Additionally, standardized tests won’t be used in the evaluations of first-year teachers. Presumably this is because the Education Department uses a “value added model” that draws from student test scores from previous years.
More from the Journal:
For the 1,876 new teachers in the 2014-15 school year – out of roughly 23,000 total teachers statewide – the revised evaluation formula is being used to recalculate evaluations from last year’s school year. The change will also be applied moving forward.
The Journal also reports that feedback about teacher evaluations prompted the Education Department to make the changes.
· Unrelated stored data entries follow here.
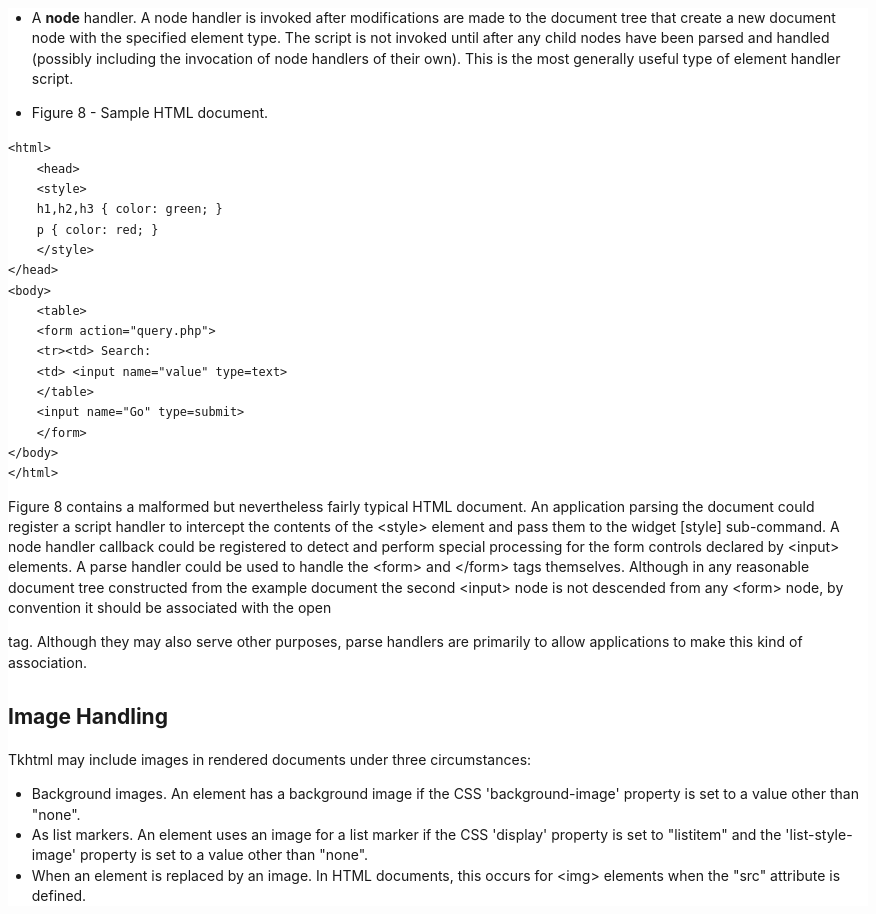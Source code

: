 +	A **node** handler. A node handler is invoked
after modifications are made to the document
tree that create a new document node with the
specified element type. The script is not
invoked until after any child nodes have been parsed and handled (possibly including the invocation of
node handlers of their own). This is the most generally useful type of element handler script.


+	Figure 8 - Sample HTML document.

```
<html>
	<head>
	<style>
	h1,h2,h3 { color: green; }
	p { color: red; }
	</style>
</head>
<body>
	<table>
	<form action="query.php">
	<tr><td> Search:
	<td> <input name="value" type=text>
	</table>
	<input name="Go" type=submit>
	</form>
</body>
</html>
```

Figure 8 contains a malformed but nevertheless fairly typical HTML document. An application parsing the
document could register a script handler to intercept the contents of the <style\> element and pass them to the
widget [style] sub-command. A node handler callback could be registered to detect and perform special
processing for the form controls declared by <input\> elements. A parse handler could be used to handle the
<form\> and </form\> tags themselves. Although in any reasonable document tree constructed from the example
document the second <input\> node is not descended from any <form\> node, by convention it should be
associated with the open <form> tag. Although they may also serve other purposes, parse handlers are
primarily to allow applications to make this kind of association.

## Image Handling

Tkhtml may include images in rendered documents under three circumstances:

+	Background images. An element has a background image if the CSS 'background-image' property is
set to a value other than "none".
+	As list markers. An element uses an image for a list marker if the CSS 'display' property is set to "listitem"
and the 'list-style-image' property is set to a value other than "none".
+	When an element is replaced by an image. In HTML documents, this occurs for <img\> elements when
the "src" attribute is defined.


[1]: http://www.w3.org/TR/html4/ "HTML 4.01 Specification"
[2]: http://www.hwaci.com/sw/tkhtml/index.html "Tkhtml version 2"
[3]: http://noucorp.com/tcl/utilities/htmllib/ "htmllib"
[4]: http://www.tcl.tk/man/iwidgets3.0/scrolledhtml.n.html
[5]: http://www.browsex.com "BrowseX Home Page"
[6]: http://www.w3.org/TR/CSS21/ "Cascading Style Sheets, level 2 revision 1"
[7]: http://www.w3.org/ "World Wide Web Consortium"
[8]: http://www.webstandards.org/files/acid2/test.html "The Second Acid Test"
[9]: http://tkhtml.tcl.tk/hv3.html "Html Viewer 3 - Tkhtml test application"
[10]: http://tkhtml.tcl.tk/tkhtml.html "tkhtml(n)"
[11]: http://www.w3.org/DOM/DOMTR "Document Object Model (DOM) Specifications"
[12]: http://www.adaptivepath.com/ "Ajax: A New Approach to Web Applications"
[13]: http://www.mozilla.org/newlayout/ "Mozilla Layout Engine"
[14]: http://webkit.org/ "The WebKit Open Source Project"
[15]: http://tls.sourceforge.net/ "Tls SourceForge Project"
[16]: http://sourceforge.net/projects/tkimg/ "SourceForge.net: tkImg"
[17]: http://www.w3.org/ "Portable Network Graphics (PNG) Specification (Second Edition)"
[18]: http://www.evolane.com/software/pixane/index.html "Pixane"
[19]: http://www.pps.jussieu.fr/~jch/software/polipo/ "Polipo - a caching web proxy"
[20]: http://www.mozilla.com/firefox/ "Firefox - Rediscover the Web"
[21]: http://www.opera.com/index.dml "Opera browser: Homepage"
Earlier this summer, APS alone submitted more than 1,600 formal inquiries to the department, taking issue with 30 percent of the district’s teacher evaluations.
The changes aren’t enough to prompt praise from Ellen Bernstein, president of the Albuquerque Federation of Teachers.
“They fixed something that should have been common sense in the first place,” she said in an interview.
Bernstein likened the changes to a teacher who calculated wrong grades for 160 students but decided to fix the scores for one of those students. She said the Education Department’s moves won’t change anything in the union’s ongoing lawsuit against the department, which alleges that the evaluation system is fundamentally flawed.
“The system is still highly destructive,” Bernstein said.
Education Department spokesman Robert McEntyre did not return our phone calls or email requesting comment for this story.
Updated with quotes from Ellen Bernstein.